La credibilidad de la monarquía borbónica estaba en entredicho y fuertemente cuestionada por los súbditos de su majestad, ciudadanos capaces de valorar la confianza de quien debía representar la Jefatura del Estado. Esa confianza ha ido destruyéndose por los escándalos y extralimitaciones del propio monarca, incapaz de controlar sus apetitos predadores con lo que se pusiera a tiro, refrenar las avaricias de sus allegados y vigilar su propia salud, llena de tropezones. Finalmente abdica para que su hijo Felipe acceda al trono de España antes de que la exigencia democrática rija la elección de quien ha de simbolizar la cúspide del Estado.
Se agradecen los servicios prestados y se conceden las pensiones que sean menester, sin tener en cuenta la grave situación de penurias por las que pasa el resto de mortales en este país. En su hoja de servicios se resaltarán los aciertos y se disimularán los errores cometidos para que la Historia sea magnánima con una figura que, iniciado el saque en la dictadura, acabó la partida sin que ninguna guerra interrumpiera el juego. Pero el campeonato es largo y otra jugada, con rey nuevo, está presto a comenzar.

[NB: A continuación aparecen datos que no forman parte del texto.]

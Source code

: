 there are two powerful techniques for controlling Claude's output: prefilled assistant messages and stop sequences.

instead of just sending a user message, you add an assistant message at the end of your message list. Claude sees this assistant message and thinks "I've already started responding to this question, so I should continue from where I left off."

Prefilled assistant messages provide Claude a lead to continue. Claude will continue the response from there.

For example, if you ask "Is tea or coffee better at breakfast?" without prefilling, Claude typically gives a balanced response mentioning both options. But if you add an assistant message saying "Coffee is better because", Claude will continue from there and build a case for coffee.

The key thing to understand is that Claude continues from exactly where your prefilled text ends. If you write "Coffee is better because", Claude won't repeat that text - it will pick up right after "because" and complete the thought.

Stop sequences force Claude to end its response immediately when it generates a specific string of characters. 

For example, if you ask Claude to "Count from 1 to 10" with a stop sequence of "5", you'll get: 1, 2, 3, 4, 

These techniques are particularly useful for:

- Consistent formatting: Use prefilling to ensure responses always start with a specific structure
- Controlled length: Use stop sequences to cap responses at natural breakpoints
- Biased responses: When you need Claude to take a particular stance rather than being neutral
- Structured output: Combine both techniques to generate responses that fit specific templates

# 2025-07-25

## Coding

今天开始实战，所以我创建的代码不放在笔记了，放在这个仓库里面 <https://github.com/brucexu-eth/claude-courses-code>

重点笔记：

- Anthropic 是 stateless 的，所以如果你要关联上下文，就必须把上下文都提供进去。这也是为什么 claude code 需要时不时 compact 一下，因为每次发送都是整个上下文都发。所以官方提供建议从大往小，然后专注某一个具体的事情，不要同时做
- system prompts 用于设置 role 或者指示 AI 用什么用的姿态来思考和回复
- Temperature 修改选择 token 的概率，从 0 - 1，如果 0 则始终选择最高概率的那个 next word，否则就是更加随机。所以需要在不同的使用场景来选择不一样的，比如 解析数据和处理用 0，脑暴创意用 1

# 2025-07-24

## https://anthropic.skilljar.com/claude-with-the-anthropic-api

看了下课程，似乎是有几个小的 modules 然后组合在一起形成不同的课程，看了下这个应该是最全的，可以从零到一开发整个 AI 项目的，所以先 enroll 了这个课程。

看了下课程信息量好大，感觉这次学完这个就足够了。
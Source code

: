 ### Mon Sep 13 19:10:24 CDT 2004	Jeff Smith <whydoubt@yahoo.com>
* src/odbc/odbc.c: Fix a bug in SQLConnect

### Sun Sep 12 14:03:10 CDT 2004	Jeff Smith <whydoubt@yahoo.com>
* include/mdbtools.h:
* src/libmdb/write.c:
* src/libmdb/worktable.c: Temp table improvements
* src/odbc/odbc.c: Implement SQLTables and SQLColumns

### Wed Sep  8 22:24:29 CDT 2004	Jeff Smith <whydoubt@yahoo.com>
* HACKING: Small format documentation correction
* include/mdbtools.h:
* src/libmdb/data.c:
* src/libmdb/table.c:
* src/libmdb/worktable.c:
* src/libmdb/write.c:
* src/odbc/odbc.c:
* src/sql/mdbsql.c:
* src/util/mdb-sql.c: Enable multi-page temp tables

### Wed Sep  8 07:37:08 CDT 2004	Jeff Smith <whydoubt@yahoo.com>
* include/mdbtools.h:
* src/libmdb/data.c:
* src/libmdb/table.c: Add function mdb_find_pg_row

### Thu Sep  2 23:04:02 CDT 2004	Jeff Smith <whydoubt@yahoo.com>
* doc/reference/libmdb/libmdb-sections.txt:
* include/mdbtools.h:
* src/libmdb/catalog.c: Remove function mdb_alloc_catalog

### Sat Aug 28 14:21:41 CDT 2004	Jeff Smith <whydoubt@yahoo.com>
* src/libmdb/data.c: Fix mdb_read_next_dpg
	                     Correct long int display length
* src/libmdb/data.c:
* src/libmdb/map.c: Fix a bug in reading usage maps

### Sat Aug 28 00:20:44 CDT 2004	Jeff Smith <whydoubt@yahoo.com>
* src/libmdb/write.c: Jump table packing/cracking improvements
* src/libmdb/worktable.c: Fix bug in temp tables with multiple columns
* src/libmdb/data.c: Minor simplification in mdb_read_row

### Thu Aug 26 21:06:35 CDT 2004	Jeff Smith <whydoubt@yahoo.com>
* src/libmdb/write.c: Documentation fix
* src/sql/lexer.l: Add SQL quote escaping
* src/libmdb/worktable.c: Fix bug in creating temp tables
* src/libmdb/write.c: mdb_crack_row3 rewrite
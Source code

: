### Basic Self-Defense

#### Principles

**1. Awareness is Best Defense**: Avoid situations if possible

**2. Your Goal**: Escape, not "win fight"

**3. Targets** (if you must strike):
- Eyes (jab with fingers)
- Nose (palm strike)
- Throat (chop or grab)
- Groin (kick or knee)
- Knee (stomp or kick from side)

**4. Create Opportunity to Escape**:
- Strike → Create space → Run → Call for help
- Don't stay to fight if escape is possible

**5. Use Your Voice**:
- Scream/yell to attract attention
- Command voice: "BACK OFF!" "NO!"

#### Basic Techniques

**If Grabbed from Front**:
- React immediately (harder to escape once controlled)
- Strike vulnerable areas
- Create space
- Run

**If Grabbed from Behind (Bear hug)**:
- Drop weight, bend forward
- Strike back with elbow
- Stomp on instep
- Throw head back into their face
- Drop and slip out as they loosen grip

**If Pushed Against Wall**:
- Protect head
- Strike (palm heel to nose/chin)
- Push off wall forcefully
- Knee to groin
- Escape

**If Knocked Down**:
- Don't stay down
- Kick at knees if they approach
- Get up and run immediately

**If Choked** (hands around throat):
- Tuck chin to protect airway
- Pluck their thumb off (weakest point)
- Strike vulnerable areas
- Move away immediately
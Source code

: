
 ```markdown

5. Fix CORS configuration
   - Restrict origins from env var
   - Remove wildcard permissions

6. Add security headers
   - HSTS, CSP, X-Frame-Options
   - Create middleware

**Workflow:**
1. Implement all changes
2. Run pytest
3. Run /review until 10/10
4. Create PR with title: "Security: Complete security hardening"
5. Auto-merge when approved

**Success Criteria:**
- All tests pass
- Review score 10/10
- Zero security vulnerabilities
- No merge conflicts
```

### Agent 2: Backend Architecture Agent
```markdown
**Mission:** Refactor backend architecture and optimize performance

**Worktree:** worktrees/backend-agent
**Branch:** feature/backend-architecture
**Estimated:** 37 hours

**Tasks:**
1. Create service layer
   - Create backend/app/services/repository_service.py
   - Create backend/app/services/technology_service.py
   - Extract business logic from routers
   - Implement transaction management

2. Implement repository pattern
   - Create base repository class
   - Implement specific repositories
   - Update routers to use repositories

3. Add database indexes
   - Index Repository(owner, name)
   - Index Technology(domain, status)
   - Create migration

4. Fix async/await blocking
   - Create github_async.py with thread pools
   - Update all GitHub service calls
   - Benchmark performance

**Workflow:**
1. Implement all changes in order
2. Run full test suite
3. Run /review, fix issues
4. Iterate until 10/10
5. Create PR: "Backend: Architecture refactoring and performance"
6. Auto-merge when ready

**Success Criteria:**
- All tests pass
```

Muchos de los que asisten al encuentro discuten la legitimidad para celebrarlo, aunque otros dispensan esa imposición legal si contribuye a la concordia y cohesión de un juego aburrido, pero pacífico, que permite entretener la convivencia. Sin embargo, el público va impacientándose por una mayor participación, puesto que no desea servir de comparsa como simple espectador frente a un tablero donde puede propinarse todo un jaque al rey. ¿Cómo calmarlo?